>>>>>
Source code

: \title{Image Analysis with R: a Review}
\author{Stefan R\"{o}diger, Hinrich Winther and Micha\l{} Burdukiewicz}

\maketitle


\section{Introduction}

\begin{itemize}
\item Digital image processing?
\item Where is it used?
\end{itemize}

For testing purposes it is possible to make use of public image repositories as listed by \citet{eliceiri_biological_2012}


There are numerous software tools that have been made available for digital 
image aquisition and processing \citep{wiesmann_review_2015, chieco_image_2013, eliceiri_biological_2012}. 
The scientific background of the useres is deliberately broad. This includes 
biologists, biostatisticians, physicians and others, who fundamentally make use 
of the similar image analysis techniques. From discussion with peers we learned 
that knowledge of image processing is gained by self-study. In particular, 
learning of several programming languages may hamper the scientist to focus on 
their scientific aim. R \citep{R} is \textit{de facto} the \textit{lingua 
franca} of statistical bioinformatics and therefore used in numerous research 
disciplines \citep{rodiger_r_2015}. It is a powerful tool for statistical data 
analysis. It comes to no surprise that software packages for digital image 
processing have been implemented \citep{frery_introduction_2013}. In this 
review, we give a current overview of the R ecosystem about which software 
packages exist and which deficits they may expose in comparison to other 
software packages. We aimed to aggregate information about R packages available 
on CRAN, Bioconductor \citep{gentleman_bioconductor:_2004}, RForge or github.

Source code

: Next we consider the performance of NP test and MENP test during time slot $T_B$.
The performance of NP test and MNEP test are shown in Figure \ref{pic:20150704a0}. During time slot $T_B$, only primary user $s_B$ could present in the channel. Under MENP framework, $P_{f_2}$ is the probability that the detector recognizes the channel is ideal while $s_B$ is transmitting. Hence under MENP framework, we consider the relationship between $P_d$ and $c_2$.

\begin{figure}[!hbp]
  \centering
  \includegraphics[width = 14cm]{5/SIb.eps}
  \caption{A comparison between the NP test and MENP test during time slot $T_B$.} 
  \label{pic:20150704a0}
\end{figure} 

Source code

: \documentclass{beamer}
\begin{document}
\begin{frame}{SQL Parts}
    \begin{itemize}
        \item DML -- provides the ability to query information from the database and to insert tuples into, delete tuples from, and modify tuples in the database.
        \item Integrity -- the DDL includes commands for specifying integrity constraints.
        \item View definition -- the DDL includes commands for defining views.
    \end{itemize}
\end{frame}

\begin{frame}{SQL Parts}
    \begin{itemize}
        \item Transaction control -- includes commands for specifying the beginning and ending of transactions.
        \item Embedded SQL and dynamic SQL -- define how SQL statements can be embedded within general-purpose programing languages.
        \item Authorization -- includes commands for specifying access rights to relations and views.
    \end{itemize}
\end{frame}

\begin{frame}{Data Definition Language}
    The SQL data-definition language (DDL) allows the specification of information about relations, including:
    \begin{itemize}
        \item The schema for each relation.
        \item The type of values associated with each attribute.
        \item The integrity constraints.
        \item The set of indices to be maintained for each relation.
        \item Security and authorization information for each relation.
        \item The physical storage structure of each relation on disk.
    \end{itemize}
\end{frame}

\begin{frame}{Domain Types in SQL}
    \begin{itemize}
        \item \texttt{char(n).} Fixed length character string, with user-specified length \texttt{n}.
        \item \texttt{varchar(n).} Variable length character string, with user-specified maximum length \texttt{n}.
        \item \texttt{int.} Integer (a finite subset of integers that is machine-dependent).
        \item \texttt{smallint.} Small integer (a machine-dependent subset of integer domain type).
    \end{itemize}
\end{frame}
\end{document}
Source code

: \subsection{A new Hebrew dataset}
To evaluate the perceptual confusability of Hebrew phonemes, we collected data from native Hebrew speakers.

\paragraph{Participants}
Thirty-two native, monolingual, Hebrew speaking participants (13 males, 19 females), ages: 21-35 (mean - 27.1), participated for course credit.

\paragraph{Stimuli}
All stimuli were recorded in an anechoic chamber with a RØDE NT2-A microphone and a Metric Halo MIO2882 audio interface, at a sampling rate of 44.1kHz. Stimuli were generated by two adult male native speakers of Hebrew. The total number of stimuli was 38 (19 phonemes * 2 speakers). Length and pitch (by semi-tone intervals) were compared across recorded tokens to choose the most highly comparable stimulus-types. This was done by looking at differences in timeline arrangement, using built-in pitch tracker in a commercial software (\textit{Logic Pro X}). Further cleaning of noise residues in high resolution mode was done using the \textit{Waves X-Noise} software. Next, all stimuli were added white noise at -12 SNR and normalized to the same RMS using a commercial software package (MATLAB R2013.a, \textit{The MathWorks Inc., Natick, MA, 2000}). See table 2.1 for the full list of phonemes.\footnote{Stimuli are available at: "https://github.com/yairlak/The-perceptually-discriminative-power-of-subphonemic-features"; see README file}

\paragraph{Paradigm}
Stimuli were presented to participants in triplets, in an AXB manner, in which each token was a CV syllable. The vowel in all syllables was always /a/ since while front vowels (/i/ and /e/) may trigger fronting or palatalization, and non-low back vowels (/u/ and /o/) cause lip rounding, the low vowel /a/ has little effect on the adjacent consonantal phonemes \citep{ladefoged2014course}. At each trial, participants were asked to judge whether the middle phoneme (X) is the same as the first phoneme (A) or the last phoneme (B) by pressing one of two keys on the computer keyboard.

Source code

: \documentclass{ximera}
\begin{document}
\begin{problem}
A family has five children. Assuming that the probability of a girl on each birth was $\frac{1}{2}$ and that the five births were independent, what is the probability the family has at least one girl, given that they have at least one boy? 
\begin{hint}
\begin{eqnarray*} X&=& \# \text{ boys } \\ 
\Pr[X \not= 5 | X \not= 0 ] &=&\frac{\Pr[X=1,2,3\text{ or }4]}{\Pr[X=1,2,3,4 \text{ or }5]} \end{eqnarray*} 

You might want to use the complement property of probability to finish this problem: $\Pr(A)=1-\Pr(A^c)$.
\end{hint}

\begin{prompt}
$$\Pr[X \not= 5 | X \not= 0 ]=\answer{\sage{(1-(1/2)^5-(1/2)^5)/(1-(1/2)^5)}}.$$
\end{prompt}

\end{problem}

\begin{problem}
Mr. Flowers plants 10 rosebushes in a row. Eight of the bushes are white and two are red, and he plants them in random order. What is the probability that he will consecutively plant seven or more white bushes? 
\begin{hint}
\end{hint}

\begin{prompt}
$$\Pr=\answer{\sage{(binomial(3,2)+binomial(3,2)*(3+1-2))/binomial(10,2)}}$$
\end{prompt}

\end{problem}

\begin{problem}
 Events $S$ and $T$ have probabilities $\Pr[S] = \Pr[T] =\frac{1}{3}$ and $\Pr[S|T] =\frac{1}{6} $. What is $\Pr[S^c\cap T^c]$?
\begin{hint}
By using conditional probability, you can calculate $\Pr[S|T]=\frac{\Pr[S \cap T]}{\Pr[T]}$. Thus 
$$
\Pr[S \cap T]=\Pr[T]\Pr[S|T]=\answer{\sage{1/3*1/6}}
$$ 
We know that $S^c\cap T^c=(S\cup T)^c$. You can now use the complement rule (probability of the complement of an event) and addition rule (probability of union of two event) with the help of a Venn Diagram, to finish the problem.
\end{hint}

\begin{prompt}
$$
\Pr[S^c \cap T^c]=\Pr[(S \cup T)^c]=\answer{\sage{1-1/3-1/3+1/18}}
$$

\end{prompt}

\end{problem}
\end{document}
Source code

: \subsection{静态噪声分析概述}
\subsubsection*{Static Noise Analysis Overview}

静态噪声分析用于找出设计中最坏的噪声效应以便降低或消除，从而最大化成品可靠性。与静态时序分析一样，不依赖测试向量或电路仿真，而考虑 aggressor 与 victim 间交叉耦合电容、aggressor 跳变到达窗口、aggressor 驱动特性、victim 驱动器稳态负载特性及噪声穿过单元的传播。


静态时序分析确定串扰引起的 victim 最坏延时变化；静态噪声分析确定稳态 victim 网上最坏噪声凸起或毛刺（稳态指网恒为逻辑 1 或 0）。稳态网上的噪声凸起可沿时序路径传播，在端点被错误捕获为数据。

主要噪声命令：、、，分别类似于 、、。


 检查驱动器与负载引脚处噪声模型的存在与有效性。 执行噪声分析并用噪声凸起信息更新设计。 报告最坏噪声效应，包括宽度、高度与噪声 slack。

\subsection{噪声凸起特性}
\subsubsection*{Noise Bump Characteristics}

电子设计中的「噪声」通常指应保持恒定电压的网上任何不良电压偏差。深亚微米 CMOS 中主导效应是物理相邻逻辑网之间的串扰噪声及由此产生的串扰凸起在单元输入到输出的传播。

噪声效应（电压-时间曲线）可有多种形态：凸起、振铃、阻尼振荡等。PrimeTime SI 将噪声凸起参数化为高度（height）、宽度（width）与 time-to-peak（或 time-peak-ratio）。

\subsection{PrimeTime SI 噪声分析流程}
<<<<<
ABOUT THIS EXERCISE: Only the lines with the string "victim" are wanted; pick them out of the records above and copy them.

REPLY:
静态噪声分析用于找出设计中最坏的噪声效应以便降低或消除，从而最大化成品可靠性。与静态时序分析一样，不依赖测试向量或电路仿真，而考虑 aggressor 与 victim 间交叉耦合电容、aggressor 跳变到达窗口、aggressor 驱动特性、victim 驱动器稳态负载特性及噪声穿过单元的传播。
静态时序分析确定串扰引起的 victim 最坏延时变化；静态噪声分析确定稳态 victim 网上最坏噪声凸起或毛刺（稳态指网恒为逻辑 1 或 0）。稳态网上的噪声凸起可沿时序路径传播，在端点被错误捕获为数据。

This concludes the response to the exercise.